··· DATA

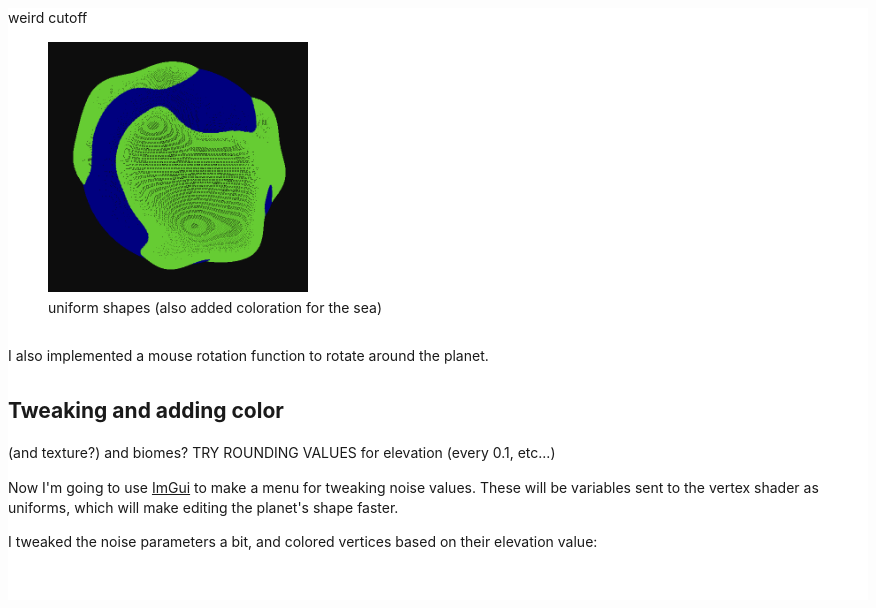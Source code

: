 <figcaption>weird cutoff</figcaption>
</figure>
<figure style="display: inline-block">
<img src="../assets/img/planet/coolborder.PNG" height=250px>
<figcaption>uniform shapes (also added coloration for the sea)</figcaption>
</figure>

I also implemented a mouse rotation function to rotate around the planet.

## Tweaking and adding color

(and texture?) and biomes?
TRY ROUNDING VALUES for elevation (every 0.1, etc...)

Now I'm going to use [ImGui](https://github.com/ocornut/imgui) to make a menu for tweaking noise values. These will be variables sent to the vertex shader as uniforms, which will make editing the planet's shape faster.

I tweaked the noise parameters a bit, and colored vertices based on their elevation value:

<figure style="display: inline-block">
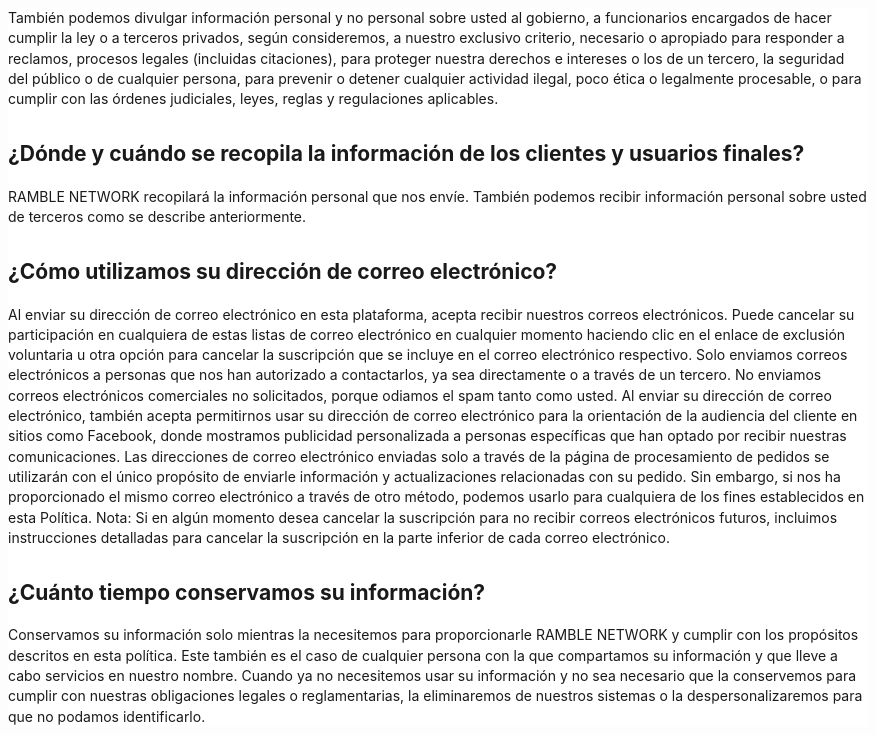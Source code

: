 También podemos divulgar información personal y no personal sobre usted al gobierno, a funcionarios encargados de hacer
cumplir la ley o a terceros privados, según consideremos, a nuestro exclusivo criterio, necesario o apropiado para responder a
reclamos, procesos legales (incluidas citaciones), para proteger nuestra derechos e intereses o los de un tercero, la seguridad
del público o de cualquier persona, para prevenir o detener cualquier actividad ilegal, poco ética o legalmente procesable, o
para cumplir con las órdenes judiciales, leyes, reglas y regulaciones aplicables.


## **¿Dónde y cuándo se recopila la información de los clientes y usuarios finales?**
RAMBLE NETWORK recopilará la información personal que nos envíe. También podemos recibir información personal sobre
usted de terceros como se describe anteriormente.


## **¿Cómo utilizamos su dirección de correo electrónico?**
Al enviar su dirección de correo electrónico en esta plataforma, acepta recibir nuestros correos electrónicos. Puede cancelar su
participación en cualquiera de estas listas de correo electrónico en cualquier momento haciendo clic en el enlace de exclusión
voluntaria u otra opción para cancelar la suscripción que se incluye en el correo electrónico respectivo. Solo enviamos correos
electrónicos a personas que nos han autorizado a contactarlos, ya sea directamente o a través de un tercero. No enviamos
correos electrónicos comerciales no solicitados, porque odiamos el spam tanto como usted. Al enviar su dirección de correo
electrónico, también acepta permitirnos usar su dirección de correo electrónico para la orientación de la audiencia del cliente en
sitios como Facebook, donde mostramos publicidad personalizada a personas específicas que han optado por recibir nuestras
comunicaciones. Las direcciones de correo electrónico enviadas solo a través de la página de procesamiento de pedidos se
utilizarán con el único propósito de enviarle información y actualizaciones relacionadas con su pedido. Sin embargo, si nos ha
proporcionado el mismo correo electrónico a través de otro método, podemos usarlo para cualquiera de los fines establecidos
en esta Política. Nota: Si en algún momento desea cancelar la suscripción para no recibir correos electrónicos futuros,
incluimos instrucciones detalladas para cancelar la suscripción en la parte inferior de cada correo electrónico.


## **¿Cuánto tiempo conservamos su información?**
Conservamos su información solo mientras la necesitemos para proporcionarle RAMBLE NETWORK y cumplir con los
propósitos descritos en esta política. Este también es el caso de cualquier persona con la que compartamos su información y
que lleve a cabo servicios en nuestro nombre. Cuando ya no necesitemos usar su información y no sea necesario que la
conservemos para cumplir con nuestras obligaciones legales o reglamentarias, la eliminaremos de nuestros sistemas o la
despersonalizaremos para que no podamos identificarlo.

······

▶ **EXERCISE AIM**:
Wherever the listing shows a picture, omit it and output the rest exactly as given.

▶ **ANSWER BOX**:
Source code

: <figcaption>weird cutoff</figcaption>
</figure>
<figure style="display: inline-block">
<img src="../assets/img/planet/coolborder.PNG" height=250px>
<figcaption>uniform shapes (also added coloration for the sea)</figcaption>
</figure>

I also implemented a mouse rotation function to rotate around the planet.

## Tweaking and adding color

(and texture?) and biomes?
TRY ROUNDING VALUES for elevation (every 0.1, etc...)

Now I'm going to use [ImGui](https://github.com/ocornut/imgui) to make a menu for tweaking noise values. These will be variables sent to the vertex shader as uniforms, which will make editing the planet's shape faster.

I tweaked the noise parameters a bit, and colored vertices based on their elevation value:

<figure style="display: inline-block">
Source code

: También podemos divulgar información personal y no personal sobre usted al gobierno, a funcionarios encargados de hacer
cumplir la ley o a terceros privados, según consideremos, a nuestro exclusivo criterio, necesario o apropiado para responder a
reclamos, procesos legales (incluidas citaciones), para proteger nuestra derechos e intereses o los de un tercero, la seguridad
del público o de cualquier persona, para prevenir o detener cualquier actividad ilegal, poco ética o legalmente procesable, o
para cumplir con las órdenes judiciales, leyes, reglas y regulaciones aplicables.


## **¿Dónde y cuándo se recopila la información de los clientes y usuarios finales?**
RAMBLE NETWORK recopilará la información personal que nos envíe. También podemos recibir información personal sobre
usted de terceros como se describe anteriormente.


## **¿Cómo utilizamos su dirección de correo electrónico?**
Al enviar su dirección de correo electrónico en esta plataforma, acepta recibir nuestros correos electrónicos. Puede cancelar su
participación en cualquiera de estas listas de correo electrónico en cualquier momento haciendo clic en el enlace de exclusión
voluntaria u otra opción para cancelar la suscripción que se incluye en el correo electrónico respectivo. Solo enviamos correos
electrónicos a personas que nos han autorizado a contactarlos, ya sea directamente o a través de un tercero. No enviamos
correos electrónicos comerciales no solicitados, porque odiamos el spam tanto como usted. Al enviar su dirección de correo
electrónico, también acepta permitirnos usar su dirección de correo electrónico para la orientación de la audiencia del cliente en
sitios como Facebook, donde mostramos publicidad personalizada a personas específicas que han optado por recibir nuestras
comunicaciones. Las direcciones de correo electrónico enviadas solo a través de la página de procesamiento de pedidos se
utilizarán con el único propósito de enviarle información y actualizaciones relacionadas con su pedido. Sin embargo, si nos ha
proporcionado el mismo correo electrónico a través de otro método, podemos usarlo para cualquiera de los fines establecidos
en esta Política. Nota: Si en algún momento desea cancelar la suscripción para no recibir correos electrónicos futuros,
incluimos instrucciones detalladas para cancelar la suscripción en la parte inferior de cada correo electrónico.


## **¿Cuánto tiempo conservamos su información?**
Conservamos su información solo mientras la necesitemos para proporcionarle RAMBLE NETWORK y cumplir con los
propósitos descritos en esta política. Este también es el caso de cualquier persona con la que compartamos su información y
que lleve a cabo servicios en nuestro nombre. Cuando ya no necesitemos usar su información y no sea necesario que la
conservemos para cumplir con nuestras obligaciones legales o reglamentarias, la eliminaremos de nuestros sistemas o la
despersonalizaremos para que no podamos identificarlo.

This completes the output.